Matthew Kaney at ITP

Color

Visual Language

Color Visualizer

For my color composition, I decided to play around with Two.js, a javascript graphics library. The visualization is a sort of spiky line graph that moves up and down, and as the lines move up and down, the height of the segments above the middle of the page determines the hue offset, saturation, or brightness.

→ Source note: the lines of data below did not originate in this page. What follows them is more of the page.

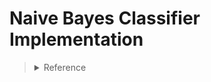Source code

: # Naive Bayes Classifier Implementation

> <details>
>  <summary>Reference</summary>
> * <a href="https://www.learncodewithmike.com/2020/11/python-pandas-dataframe-tutorial.html">DataFrame處理教學</a><br>
> * <a href="https://roger010620.medium.com/%E8%B2%9D%E6%B0%8F%E5%88%86%E9%A1%9E%E5%99%A8-naive-bayes-classifier-%E5%90%ABpython%E5%AF%A6%E4%BD%9C-66701688db02">貝氏分類器(Naive Bayes Classifier)(含python實作)</a><br>
> * <a href="https://github.com/amallia/GaussianNB/blob/master/gaussianNB.py">GaussianNB (GitHub)</a><br>
> * <a href="https://www.kaggle.com/code/prashant111/naive-bayes-classifier-in-python#12.-Model-training-">Naive Bayes Classifier in Python</a><br>
> * <a href="https://blog.demir.io/hands-on-numpyro-a-practitioners-guide-to-building-bernoulli-naive-bayes-with-confidence-abc94f11cf9a">Guide to Building Bernoulli Naive Bayes</a><br>
> </details>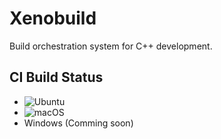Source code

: 
# Xenobuild
Build orchestration system for C++ development.

## CI Build Status
- ![Ubuntu](https://github.com/fapablazacl/Xenobuild/actions/workflows/ci-ubuntu/badge.svg)
- ![macOS](https://github.com/fapablazacl/Xenobuild/actions/workflows/ci-macos/badge.svg)
- Windows (Comming soon)
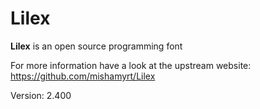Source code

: # Lilex

**Lilex** is an open source programming font

For more information have a look at the upstream website: https://github.com/mishamyrt/Lilex

Version: 2.400
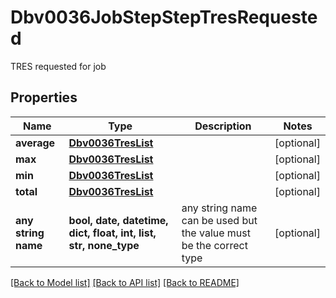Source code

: # Dbv0036JobStepStepTresRequested

TRES requested for job

## Properties
Name | Type | Description | Notes
------------ | ------------- | ------------- | -------------
**average** | [**Dbv0036TresList**](Dbv0036TresList.md) |  | [optional] 
**max** | [**Dbv0036TresList**](Dbv0036TresList.md) |  | [optional] 
**min** | [**Dbv0036TresList**](Dbv0036TresList.md) |  | [optional] 
**total** | [**Dbv0036TresList**](Dbv0036TresList.md) |  | [optional] 
**any string name** | **bool, date, datetime, dict, float, int, list, str, none_type** | any string name can be used but the value must be the correct type | [optional]

[[Back to Model list]](../README.md#documentation-for-models) [[Back to API list]](../README.md#documentation-for-api-endpoints) [[Back to README]](../README.md)


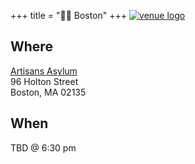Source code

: +++
title = "🫘🌆 Boston"
+++
<a href="https://www.artisansasylum.com/">![venue logo](/images/artisansasylum/logo.png)</a>

## Where
<a href="https://www.artisansasylum.com/">Artisans Asylum</a> \
96 Holton Street \
Boston, MA 02135

## When
TBD @ 6:30 pm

My color composition is located at this link. Use the left and right arrow keys to change between hue, saturation, and brightness modes, and any other keys to change the base hue.

Code

Instead of drawing every frame (like Processing), Two.js allows you to create vector shapes and then modify the properties of those shapes over time. So, for this, I started by creating two sets of points: one set that ran along the midline of the screen at random distances, and a second set running along the bottom of the window, directly below the first set.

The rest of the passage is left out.